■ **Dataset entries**
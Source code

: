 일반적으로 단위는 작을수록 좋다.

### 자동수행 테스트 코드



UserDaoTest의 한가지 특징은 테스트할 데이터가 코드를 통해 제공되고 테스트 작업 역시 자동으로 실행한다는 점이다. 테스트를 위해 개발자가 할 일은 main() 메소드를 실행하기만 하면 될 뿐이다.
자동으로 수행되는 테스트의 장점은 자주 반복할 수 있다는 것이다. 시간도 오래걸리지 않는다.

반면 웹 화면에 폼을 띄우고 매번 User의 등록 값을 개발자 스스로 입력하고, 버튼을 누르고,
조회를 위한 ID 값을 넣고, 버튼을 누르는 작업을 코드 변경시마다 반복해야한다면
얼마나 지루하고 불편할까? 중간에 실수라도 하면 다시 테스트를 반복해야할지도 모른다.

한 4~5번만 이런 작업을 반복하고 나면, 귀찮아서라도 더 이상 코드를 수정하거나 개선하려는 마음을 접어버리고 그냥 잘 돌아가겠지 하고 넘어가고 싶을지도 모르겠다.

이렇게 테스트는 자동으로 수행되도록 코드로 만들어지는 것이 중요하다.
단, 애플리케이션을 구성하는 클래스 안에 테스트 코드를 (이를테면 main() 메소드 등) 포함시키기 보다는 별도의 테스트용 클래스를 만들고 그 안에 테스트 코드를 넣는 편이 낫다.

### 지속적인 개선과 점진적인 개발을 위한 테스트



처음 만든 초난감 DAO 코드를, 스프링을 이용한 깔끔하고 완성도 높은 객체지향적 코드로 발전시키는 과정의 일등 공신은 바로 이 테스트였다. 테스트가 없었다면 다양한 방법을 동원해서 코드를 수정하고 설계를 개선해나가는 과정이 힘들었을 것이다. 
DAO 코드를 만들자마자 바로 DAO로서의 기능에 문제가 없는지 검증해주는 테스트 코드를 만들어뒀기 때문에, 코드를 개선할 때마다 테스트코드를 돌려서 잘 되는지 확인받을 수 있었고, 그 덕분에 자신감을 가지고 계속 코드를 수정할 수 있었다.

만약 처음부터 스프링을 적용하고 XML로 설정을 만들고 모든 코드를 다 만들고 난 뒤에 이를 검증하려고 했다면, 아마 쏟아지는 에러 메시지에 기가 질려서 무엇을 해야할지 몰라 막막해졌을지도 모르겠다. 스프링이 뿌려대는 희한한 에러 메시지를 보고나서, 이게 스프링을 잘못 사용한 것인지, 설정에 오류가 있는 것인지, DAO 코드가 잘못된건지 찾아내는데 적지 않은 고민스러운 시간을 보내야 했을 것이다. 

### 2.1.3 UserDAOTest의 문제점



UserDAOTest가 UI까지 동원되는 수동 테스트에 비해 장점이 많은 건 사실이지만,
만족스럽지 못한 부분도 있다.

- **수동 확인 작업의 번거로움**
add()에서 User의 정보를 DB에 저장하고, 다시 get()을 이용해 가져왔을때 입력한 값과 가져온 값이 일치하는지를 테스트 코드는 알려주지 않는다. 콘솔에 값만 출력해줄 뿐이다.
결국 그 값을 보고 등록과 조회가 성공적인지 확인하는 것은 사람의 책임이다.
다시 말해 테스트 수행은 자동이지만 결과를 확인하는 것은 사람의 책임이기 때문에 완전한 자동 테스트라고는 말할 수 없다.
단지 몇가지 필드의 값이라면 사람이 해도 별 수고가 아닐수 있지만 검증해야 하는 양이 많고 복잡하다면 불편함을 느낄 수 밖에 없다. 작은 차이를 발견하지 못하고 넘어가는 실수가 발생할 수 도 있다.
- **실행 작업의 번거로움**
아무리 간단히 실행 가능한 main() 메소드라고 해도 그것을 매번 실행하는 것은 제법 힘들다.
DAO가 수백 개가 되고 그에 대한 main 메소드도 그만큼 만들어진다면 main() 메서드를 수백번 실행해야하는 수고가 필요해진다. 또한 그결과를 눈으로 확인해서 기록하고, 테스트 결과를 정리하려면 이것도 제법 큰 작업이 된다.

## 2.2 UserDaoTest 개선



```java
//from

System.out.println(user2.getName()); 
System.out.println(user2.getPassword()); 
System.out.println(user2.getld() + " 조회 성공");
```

■ **WORK TO COMPLETE**
Which lines belong in the answer? Exactly those from the first line of the entries through the line holding "얼마나 지루하고 불편할까?", inclusive, copied unchanged.

■ **ANSWER**
Source code

: 일반적으로 단위는 작을수록 좋다.

### 자동수행 테스트 코드



UserDaoTest의 한가지 특징은 테스트할 데이터가 코드를 통해 제공되고 테스트 작업 역시 자동으로 실행한다는 점이다. 테스트를 위해 개발자가 할 일은 main() 메소드를 실행하기만 하면 될 뿐이다.
자동으로 수행되는 테스트의 장점은 자주 반복할 수 있다는 것이다. 시간도 오래걸리지 않는다.

반면 웹 화면에 폼을 띄우고 매번 User의 등록 값을 개발자 스스로 입력하고, 버튼을 누르고,
조회를 위한 ID 값을 넣고, 버튼을 누르는 작업을 코드 변경시마다 반복해야한다면
얼마나 지루하고 불편할까? 중간에 실수라도 하면 다시 테스트를 반복해야할지도 모른다.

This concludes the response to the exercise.